[[ SOURCE MATERIAL open ]]

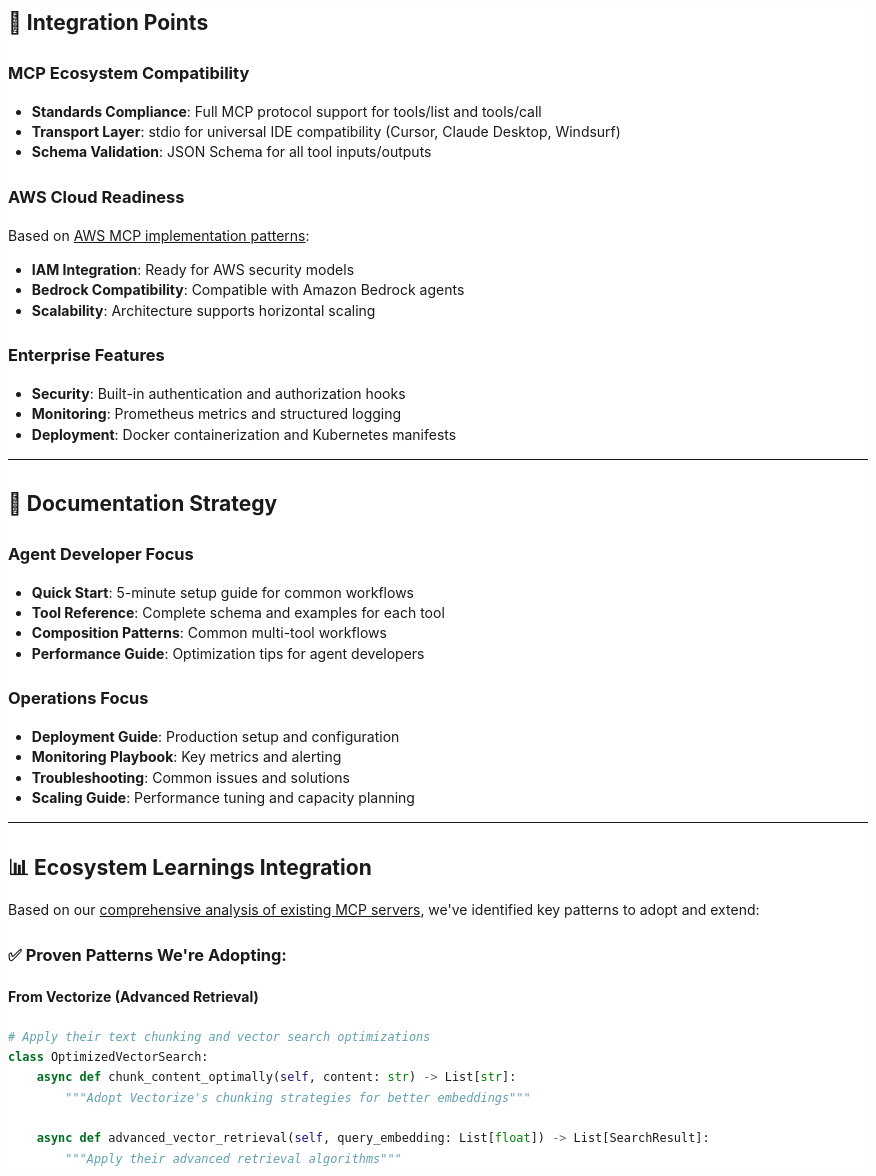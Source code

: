 ## 🔗 **Integration Points**

### **MCP Ecosystem Compatibility**
- **Standards Compliance**: Full MCP protocol support for tools/list and tools/call
- **Transport Layer**: stdio for universal IDE compatibility (Cursor, Claude Desktop, Windsurf)
- **Schema Validation**: JSON Schema for all tool inputs/outputs

### **AWS Cloud Readiness**
Based on [AWS MCP implementation patterns](https://aws.amazon.com/blogs/machine-learning/unlocking-the-power-of-model-context-protocol-mcp-on-aws/):
- **IAM Integration**: Ready for AWS security models
- **Bedrock Compatibility**: Compatible with Amazon Bedrock agents
- **Scalability**: Architecture supports horizontal scaling

### **Enterprise Features**
- **Security**: Built-in authentication and authorization hooks
- **Monitoring**: Prometheus metrics and structured logging
- **Deployment**: Docker containerization and Kubernetes manifests

---

## 📖 **Documentation Strategy**

### **Agent Developer Focus**
- **Quick Start**: 5-minute setup guide for common workflows
- **Tool Reference**: Complete schema and examples for each tool
- **Composition Patterns**: Common multi-tool workflows
- **Performance Guide**: Optimization tips for agent developers

### **Operations Focus**
- **Deployment Guide**: Production setup and configuration
- **Monitoring Playbook**: Key metrics and alerting
- **Troubleshooting**: Common issues and solutions
- **Scaling Guide**: Performance tuning and capacity planning

---

## 📊 **Ecosystem Learnings Integration**

Based on our [comprehensive analysis of existing MCP servers](./MCP_ECOSYSTEM_ANALYSIS.md), we've identified key patterns to adopt and extend:

### **✅ Proven Patterns We're Adopting:**

#### **From Vectorize** (Advanced Retrieval)
```python
# Apply their text chunking and vector search optimizations
class OptimizedVectorSearch:
    async def chunk_content_optimally(self, content: str) -> List[str]:
        """Adopt Vectorize's chunking strategies for better embeddings"""
        
    async def advanced_vector_retrieval(self, query_embedding: List[float]) -> List[SearchResult]:
        """Apply their advanced retrieval algorithms"""
```
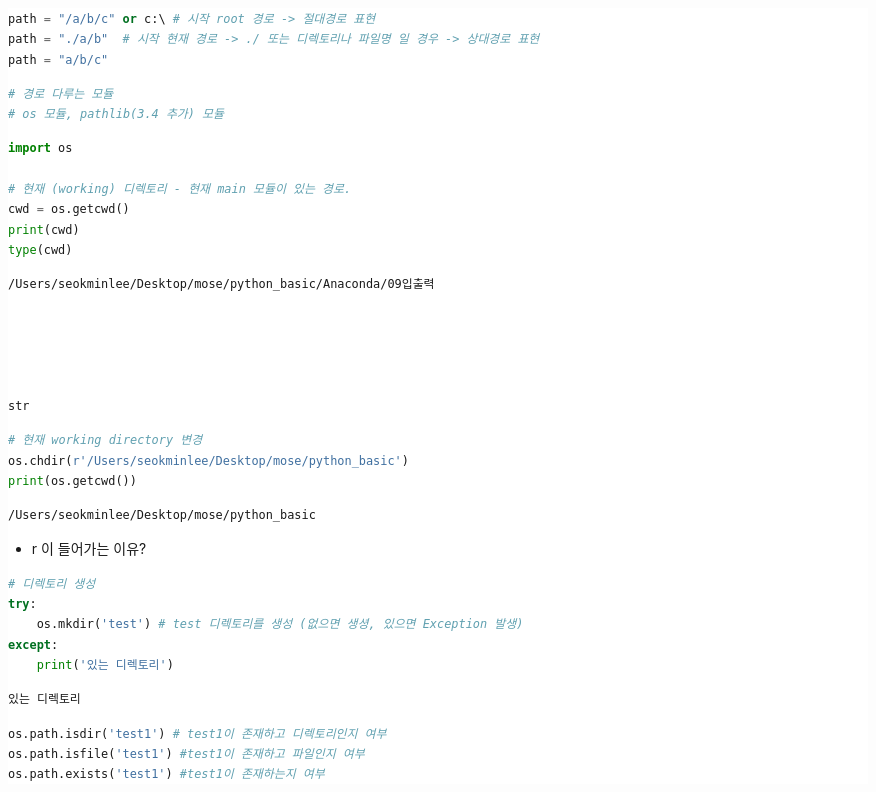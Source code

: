 
```python
path = "/a/b/c" or c:\ # 시작 root 경로 -> 절대경로 표현
path = "./a/b"  # 시작 현재 경로 -> ./ 또는 디렉토리나 파일명 일 경우 -> 상대경로 표현
path = "a/b/c"
```


```python
# 경로 다루는 모듈
# os 모듈, pathlib(3.4 추가) 모듈
```


```python
import os

# 현재 (working) 디렉토리 - 현재 main 모듈이 있는 경로.
cwd = os.getcwd()
print(cwd)
type(cwd)
```

    /Users/seokminlee/Desktop/mose/python_basic/Anaconda/09입출력





    str




```python
# 현재 working directory 변경
os.chdir(r'/Users/seokminlee/Desktop/mose/python_basic')
print(os.getcwd())
```

    /Users/seokminlee/Desktop/mose/python_basic


- r 이 들어가는 이유?


```python
# 디렉토리 생성
try:
    os.mkdir('test') # test 디렉토리를 생성 (없으면 생셩, 있으면 Exception 발생)
except:
    print('있는 디렉토리')
```

    있는 디렉토리



```python
os.path.isdir('test1') # test1이 존재하고 디렉토리인지 여부
os.path.isfile('test1') #test1이 존재하고 파일인지 여부
os.path.exists('test1') #test1이 존재하는지 여부
```

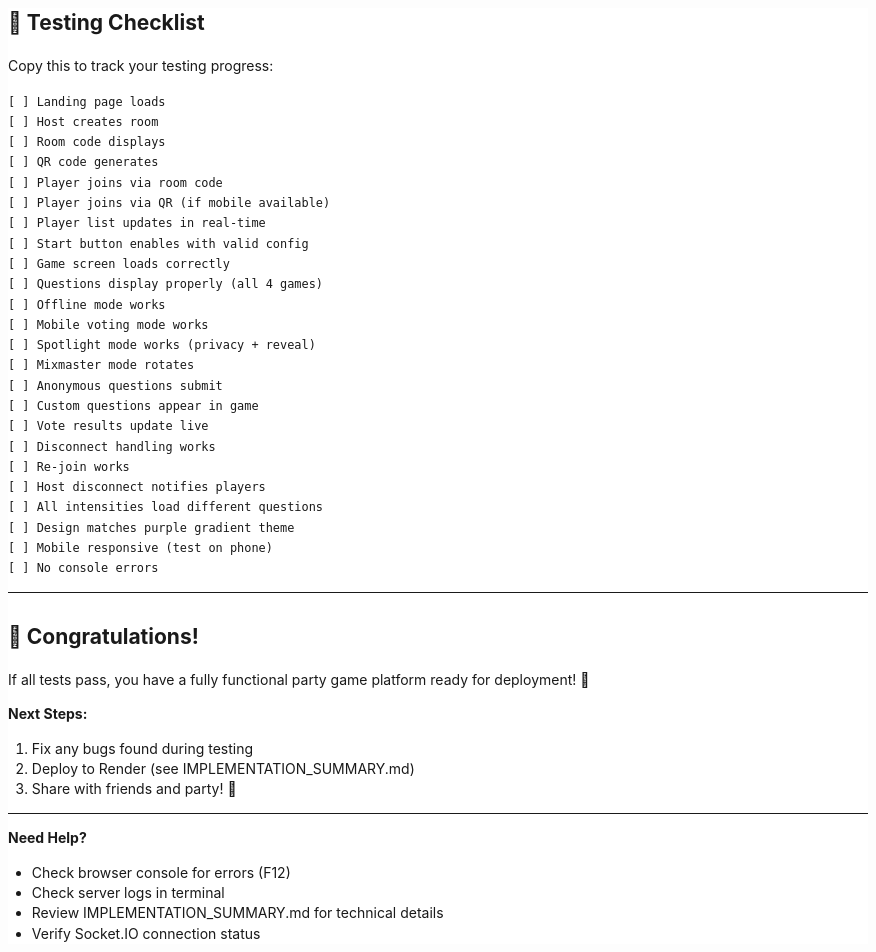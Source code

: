 
## 📝 Testing Checklist

Copy this to track your testing progress:

```
[ ] Landing page loads
[ ] Host creates room
[ ] Room code displays
[ ] QR code generates
[ ] Player joins via room code
[ ] Player joins via QR (if mobile available)
[ ] Player list updates in real-time
[ ] Start button enables with valid config
[ ] Game screen loads correctly
[ ] Questions display properly (all 4 games)
[ ] Offline mode works
[ ] Mobile voting mode works
[ ] Spotlight mode works (privacy + reveal)
[ ] Mixmaster mode rotates
[ ] Anonymous questions submit
[ ] Custom questions appear in game
[ ] Vote results update live
[ ] Disconnect handling works
[ ] Re-join works
[ ] Host disconnect notifies players
[ ] All intensities load different questions
[ ] Design matches purple gradient theme
[ ] Mobile responsive (test on phone)
[ ] No console errors
```

---

## 🎉 Congratulations!

If all tests pass, you have a fully functional party game platform ready for deployment! 🚀

**Next Steps:**
1. Fix any bugs found during testing
2. Deploy to Render (see IMPLEMENTATION_SUMMARY.md)
3. Share with friends and party! 🎊

---

**Need Help?**
- Check browser console for errors (F12)
- Check server logs in terminal
- Review IMPLEMENTATION_SUMMARY.md for technical details
- Verify Socket.IO connection status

[[ SOURCE MATERIAL closed ]]

ASSIGNMENT:
The answer must be an exact copy of the records, with no pictures in it.

SOLUTION FOR THIS PROBLEM:
Source code

: ## 🔗 **Integration Points**

### **MCP Ecosystem Compatibility**
- **Standards Compliance**: Full MCP protocol support for tools/list and tools/call
- **Transport Layer**: stdio for universal IDE compatibility (Cursor, Claude Desktop, Windsurf)
- **Schema Validation**: JSON Schema for all tool inputs/outputs

### **AWS Cloud Readiness**
Based on [AWS MCP implementation patterns](https://aws.amazon.com/blogs/machine-learning/unlocking-the-power-of-model-context-protocol-mcp-on-aws/):
- **IAM Integration**: Ready for AWS security models
- **Bedrock Compatibility**: Compatible with Amazon Bedrock agents
- **Scalability**: Architecture supports horizontal scaling

### **Enterprise Features**
- **Security**: Built-in authentication and authorization hooks
- **Monitoring**: Prometheus metrics and structured logging
- **Deployment**: Docker containerization and Kubernetes manifests

---

## 📖 **Documentation Strategy**

### **Agent Developer Focus**
- **Quick Start**: 5-minute setup guide for common workflows
- **Tool Reference**: Complete schema and examples for each tool
- **Composition Patterns**: Common multi-tool workflows
- **Performance Guide**: Optimization tips for agent developers

### **Operations Focus**
- **Deployment Guide**: Production setup and configuration
- **Monitoring Playbook**: Key metrics and alerting
- **Troubleshooting**: Common issues and solutions
- **Scaling Guide**: Performance tuning and capacity planning

---

## 📊 **Ecosystem Learnings Integration**

Based on our [comprehensive analysis of existing MCP servers](./MCP_ECOSYSTEM_ANALYSIS.md), we've identified key patterns to adopt and extend:

### **✅ Proven Patterns We're Adopting:**

#### **From Vectorize** (Advanced Retrieval)
```python
# Apply their text chunking and vector search optimizations
class OptimizedVectorSearch:
    async def chunk_content_optimally(self, content: str) -> List[str]:
        """Adopt Vectorize's chunking strategies for better embeddings"""
        
    async def advanced_vector_retrieval(self, query_embedding: List[float]) -> List[SearchResult]:
        """Apply their advanced retrieval algorithms"""
```
Source code

: 
```python
path = "/a/b/c" or c:\ # 시작 root 경로 -> 절대경로 표현
path = "./a/b"  # 시작 현재 경로 -> ./ 또는 디렉토리나 파일명 일 경우 -> 상대경로 표현
path = "a/b/c"
```


```python
# 경로 다루는 모듈
# os 모듈, pathlib(3.4 추가) 모듈
```


```python
import os

# 현재 (working) 디렉토리 - 현재 main 모듈이 있는 경로.
cwd = os.getcwd()
print(cwd)
type(cwd)
```

    /Users/seokminlee/Desktop/mose/python_basic/Anaconda/09입출력





    str




```python
# 현재 working directory 변경
os.chdir(r'/Users/seokminlee/Desktop/mose/python_basic')
print(os.getcwd())
```

    /Users/seokminlee/Desktop/mose/python_basic


- r 이 들어가는 이유?


```python
# 디렉토리 생성
try:
    os.mkdir('test') # test 디렉토리를 생성 (없으면 생셩, 있으면 Exception 발생)
except:
    print('있는 디렉토리')
```

    있는 디렉토리



```python
os.path.isdir('test1') # test1이 존재하고 디렉토리인지 여부
os.path.isfile('test1') #test1이 존재하고 파일인지 여부
os.path.exists('test1') #test1이 존재하는지 여부
```

Source code

: 
## 📝 Testing Checklist

Copy this to track your testing progress:

```
[ ] Landing page loads
[ ] Host creates room
[ ] Room code displays
[ ] QR code generates
[ ] Player joins via room code
[ ] Player joins via QR (if mobile available)
[ ] Player list updates in real-time
[ ] Start button enables with valid config
[ ] Game screen loads correctly
[ ] Questions display properly (all 4 games)
[ ] Offline mode works
[ ] Mobile voting mode works
[ ] Spotlight mode works (privacy + reveal)
[ ] Mixmaster mode rotates
[ ] Anonymous questions submit
[ ] Custom questions appear in game
[ ] Vote results update live
[ ] Disconnect handling works
[ ] Re-join works
[ ] Host disconnect notifies players
[ ] All intensities load different questions
[ ] Design matches purple gradient theme
[ ] Mobile responsive (test on phone)
[ ] No console errors
```

---

## 🎉 Congratulations!

If all tests pass, you have a fully functional party game platform ready for deployment! 🚀

**Next Steps:**
1. Fix any bugs found during testing
2. Deploy to Render (see IMPLEMENTATION_SUMMARY.md)
3. Share with friends and party! 🎊

---

**Need Help?**
- Check browser console for errors (F12)
- Check server logs in terminal
- Review IMPLEMENTATION_SUMMARY.md for technical details
- Verify Socket.IO connection status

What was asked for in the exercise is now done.